──────── DATA ────────

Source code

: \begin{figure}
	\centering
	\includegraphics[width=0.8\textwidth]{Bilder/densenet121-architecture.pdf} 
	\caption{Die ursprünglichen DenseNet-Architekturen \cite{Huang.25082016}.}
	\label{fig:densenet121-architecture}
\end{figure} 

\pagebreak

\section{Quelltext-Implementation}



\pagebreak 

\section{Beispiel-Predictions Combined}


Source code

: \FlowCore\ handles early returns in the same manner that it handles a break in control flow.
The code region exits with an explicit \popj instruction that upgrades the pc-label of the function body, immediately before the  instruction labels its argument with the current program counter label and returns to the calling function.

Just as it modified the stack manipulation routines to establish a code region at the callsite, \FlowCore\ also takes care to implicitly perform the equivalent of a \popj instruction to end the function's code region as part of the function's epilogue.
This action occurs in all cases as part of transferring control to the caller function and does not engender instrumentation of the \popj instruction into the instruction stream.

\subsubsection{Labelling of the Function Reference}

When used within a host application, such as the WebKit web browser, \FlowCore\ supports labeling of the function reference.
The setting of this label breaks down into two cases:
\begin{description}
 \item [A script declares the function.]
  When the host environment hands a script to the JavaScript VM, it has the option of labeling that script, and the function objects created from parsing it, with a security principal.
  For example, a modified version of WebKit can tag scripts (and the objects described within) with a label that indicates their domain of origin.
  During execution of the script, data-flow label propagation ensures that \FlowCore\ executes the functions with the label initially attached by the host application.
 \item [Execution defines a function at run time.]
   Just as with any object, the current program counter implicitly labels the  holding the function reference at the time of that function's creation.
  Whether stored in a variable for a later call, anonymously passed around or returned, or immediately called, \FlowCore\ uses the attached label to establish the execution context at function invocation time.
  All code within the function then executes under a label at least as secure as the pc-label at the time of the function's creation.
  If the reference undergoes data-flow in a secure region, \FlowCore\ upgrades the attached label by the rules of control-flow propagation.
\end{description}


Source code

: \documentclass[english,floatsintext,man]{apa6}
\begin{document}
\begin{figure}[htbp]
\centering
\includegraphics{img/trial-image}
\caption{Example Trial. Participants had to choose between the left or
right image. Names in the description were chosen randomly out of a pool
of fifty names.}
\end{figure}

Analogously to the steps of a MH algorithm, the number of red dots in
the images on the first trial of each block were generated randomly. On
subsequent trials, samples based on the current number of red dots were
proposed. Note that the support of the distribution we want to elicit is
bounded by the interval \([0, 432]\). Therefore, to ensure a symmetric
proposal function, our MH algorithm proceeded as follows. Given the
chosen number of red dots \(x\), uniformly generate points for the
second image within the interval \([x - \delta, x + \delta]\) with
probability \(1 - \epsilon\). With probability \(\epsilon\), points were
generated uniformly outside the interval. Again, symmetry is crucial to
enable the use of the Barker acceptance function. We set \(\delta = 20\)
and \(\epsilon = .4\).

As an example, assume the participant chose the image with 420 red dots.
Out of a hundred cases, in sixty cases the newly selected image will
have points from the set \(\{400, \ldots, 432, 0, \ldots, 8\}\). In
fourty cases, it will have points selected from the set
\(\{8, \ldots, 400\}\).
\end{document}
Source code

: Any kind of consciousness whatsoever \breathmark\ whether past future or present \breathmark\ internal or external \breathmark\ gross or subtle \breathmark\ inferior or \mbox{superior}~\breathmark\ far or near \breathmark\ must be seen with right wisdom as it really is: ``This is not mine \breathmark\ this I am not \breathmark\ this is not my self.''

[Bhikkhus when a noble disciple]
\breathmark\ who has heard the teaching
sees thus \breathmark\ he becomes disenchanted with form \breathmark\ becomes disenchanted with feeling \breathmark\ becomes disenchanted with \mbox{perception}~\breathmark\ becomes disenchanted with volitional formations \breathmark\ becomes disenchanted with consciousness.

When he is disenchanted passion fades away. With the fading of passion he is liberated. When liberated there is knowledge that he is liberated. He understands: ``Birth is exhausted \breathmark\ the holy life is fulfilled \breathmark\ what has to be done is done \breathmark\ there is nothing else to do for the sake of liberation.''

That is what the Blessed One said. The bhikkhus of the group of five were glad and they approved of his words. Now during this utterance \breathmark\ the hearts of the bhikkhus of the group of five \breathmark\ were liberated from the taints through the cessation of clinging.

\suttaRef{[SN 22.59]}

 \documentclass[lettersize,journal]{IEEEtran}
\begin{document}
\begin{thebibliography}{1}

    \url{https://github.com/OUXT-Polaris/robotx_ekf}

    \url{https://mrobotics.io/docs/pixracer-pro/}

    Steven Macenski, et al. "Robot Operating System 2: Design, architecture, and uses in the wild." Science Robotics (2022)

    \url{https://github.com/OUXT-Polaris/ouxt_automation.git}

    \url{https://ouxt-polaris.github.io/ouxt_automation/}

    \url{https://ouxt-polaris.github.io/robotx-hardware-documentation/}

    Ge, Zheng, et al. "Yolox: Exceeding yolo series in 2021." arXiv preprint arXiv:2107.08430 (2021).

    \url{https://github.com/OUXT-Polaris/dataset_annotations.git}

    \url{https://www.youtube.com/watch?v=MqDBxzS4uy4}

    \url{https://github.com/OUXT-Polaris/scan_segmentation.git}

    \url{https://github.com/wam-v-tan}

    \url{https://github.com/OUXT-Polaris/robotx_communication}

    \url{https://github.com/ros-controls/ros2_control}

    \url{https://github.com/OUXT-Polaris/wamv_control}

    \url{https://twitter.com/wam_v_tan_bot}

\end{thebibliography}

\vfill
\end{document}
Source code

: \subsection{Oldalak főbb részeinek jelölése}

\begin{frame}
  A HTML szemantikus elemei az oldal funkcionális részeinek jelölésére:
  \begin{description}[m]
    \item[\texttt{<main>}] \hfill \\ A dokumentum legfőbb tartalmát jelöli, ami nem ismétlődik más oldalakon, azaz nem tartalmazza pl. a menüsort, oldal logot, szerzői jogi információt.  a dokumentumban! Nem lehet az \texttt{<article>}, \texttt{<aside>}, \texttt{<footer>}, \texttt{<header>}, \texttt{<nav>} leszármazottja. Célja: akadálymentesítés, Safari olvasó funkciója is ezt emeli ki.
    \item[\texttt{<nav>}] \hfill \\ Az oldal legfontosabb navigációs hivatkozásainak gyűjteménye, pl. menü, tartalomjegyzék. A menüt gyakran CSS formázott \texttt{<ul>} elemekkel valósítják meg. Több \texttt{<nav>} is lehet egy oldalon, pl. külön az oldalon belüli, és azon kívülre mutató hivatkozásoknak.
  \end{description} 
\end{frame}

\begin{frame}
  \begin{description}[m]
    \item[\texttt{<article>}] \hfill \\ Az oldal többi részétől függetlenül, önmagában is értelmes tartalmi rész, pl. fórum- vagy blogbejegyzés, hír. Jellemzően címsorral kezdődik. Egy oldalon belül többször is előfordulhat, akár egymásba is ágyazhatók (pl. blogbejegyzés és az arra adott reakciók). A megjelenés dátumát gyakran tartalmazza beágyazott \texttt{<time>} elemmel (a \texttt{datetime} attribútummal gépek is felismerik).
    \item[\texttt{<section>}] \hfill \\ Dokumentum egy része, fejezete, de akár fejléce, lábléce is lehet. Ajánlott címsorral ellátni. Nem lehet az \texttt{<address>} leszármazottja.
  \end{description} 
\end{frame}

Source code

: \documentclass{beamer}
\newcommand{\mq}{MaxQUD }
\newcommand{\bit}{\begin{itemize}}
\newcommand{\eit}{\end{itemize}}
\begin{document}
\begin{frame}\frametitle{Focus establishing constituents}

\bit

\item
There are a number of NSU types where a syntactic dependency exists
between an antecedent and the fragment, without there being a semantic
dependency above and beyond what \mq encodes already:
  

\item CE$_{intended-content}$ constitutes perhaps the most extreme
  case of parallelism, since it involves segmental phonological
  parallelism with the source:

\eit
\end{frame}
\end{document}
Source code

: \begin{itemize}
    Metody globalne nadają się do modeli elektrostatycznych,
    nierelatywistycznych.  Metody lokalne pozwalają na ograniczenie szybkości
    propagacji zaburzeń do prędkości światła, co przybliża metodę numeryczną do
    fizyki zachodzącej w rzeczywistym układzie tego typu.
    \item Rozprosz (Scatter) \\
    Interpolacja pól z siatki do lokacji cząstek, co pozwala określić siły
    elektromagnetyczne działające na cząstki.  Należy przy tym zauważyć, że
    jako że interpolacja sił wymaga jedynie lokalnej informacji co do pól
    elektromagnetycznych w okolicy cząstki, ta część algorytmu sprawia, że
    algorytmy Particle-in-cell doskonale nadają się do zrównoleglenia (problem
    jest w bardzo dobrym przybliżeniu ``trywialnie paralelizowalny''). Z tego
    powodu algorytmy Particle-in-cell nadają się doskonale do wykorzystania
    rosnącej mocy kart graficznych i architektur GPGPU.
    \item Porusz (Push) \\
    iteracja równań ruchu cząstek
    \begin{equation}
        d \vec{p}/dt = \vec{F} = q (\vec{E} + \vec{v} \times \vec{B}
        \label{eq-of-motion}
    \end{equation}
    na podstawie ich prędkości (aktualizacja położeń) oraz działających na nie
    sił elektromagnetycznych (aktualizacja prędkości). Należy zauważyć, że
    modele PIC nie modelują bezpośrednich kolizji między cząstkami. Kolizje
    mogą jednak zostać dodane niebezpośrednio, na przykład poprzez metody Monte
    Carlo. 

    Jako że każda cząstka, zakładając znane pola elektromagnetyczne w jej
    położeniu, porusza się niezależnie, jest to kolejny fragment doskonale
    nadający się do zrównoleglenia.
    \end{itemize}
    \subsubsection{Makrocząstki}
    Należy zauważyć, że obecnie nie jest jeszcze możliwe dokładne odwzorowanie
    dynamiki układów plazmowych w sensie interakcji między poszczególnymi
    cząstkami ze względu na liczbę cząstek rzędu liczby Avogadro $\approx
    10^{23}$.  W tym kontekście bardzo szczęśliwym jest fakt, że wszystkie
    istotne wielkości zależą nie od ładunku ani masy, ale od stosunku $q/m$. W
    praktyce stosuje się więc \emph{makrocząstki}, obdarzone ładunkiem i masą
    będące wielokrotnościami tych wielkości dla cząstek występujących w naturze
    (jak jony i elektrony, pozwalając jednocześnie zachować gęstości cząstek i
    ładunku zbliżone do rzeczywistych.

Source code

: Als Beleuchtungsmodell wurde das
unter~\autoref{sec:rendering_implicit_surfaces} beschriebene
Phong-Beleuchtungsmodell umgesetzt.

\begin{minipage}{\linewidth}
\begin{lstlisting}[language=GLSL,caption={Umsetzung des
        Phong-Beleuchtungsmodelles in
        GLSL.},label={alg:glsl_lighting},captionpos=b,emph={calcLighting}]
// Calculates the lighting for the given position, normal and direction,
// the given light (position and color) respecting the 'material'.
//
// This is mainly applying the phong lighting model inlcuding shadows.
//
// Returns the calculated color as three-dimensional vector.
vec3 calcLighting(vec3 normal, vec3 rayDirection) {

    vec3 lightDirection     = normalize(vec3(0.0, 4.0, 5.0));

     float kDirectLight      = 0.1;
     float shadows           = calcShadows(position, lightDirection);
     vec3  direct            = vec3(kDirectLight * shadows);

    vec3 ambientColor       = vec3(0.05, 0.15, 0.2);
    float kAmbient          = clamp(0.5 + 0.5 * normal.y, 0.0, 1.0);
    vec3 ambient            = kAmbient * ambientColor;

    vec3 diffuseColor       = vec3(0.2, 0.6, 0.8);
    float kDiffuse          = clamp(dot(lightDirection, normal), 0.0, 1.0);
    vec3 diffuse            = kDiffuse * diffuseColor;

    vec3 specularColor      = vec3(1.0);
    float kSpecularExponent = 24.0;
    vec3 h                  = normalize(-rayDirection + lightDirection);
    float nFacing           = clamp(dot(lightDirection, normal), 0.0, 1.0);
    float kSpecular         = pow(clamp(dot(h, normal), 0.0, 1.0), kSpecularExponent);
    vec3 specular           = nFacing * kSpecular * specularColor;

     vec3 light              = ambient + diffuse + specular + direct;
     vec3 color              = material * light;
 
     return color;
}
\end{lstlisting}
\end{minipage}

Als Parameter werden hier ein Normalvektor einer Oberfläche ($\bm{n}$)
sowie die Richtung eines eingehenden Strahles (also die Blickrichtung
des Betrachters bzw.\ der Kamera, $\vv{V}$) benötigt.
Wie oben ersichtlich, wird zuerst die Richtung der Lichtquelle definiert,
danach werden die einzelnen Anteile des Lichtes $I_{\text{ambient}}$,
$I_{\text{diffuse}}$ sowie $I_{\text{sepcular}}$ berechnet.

────────

▸ PROBLEM STATEMENT
Show every line of the listing in which the string "selected" can be found.

▸ ANSWER BOX
Out of a hundred cases, in sixty cases the newly selected image will
fourty cases, it will have points selected from the set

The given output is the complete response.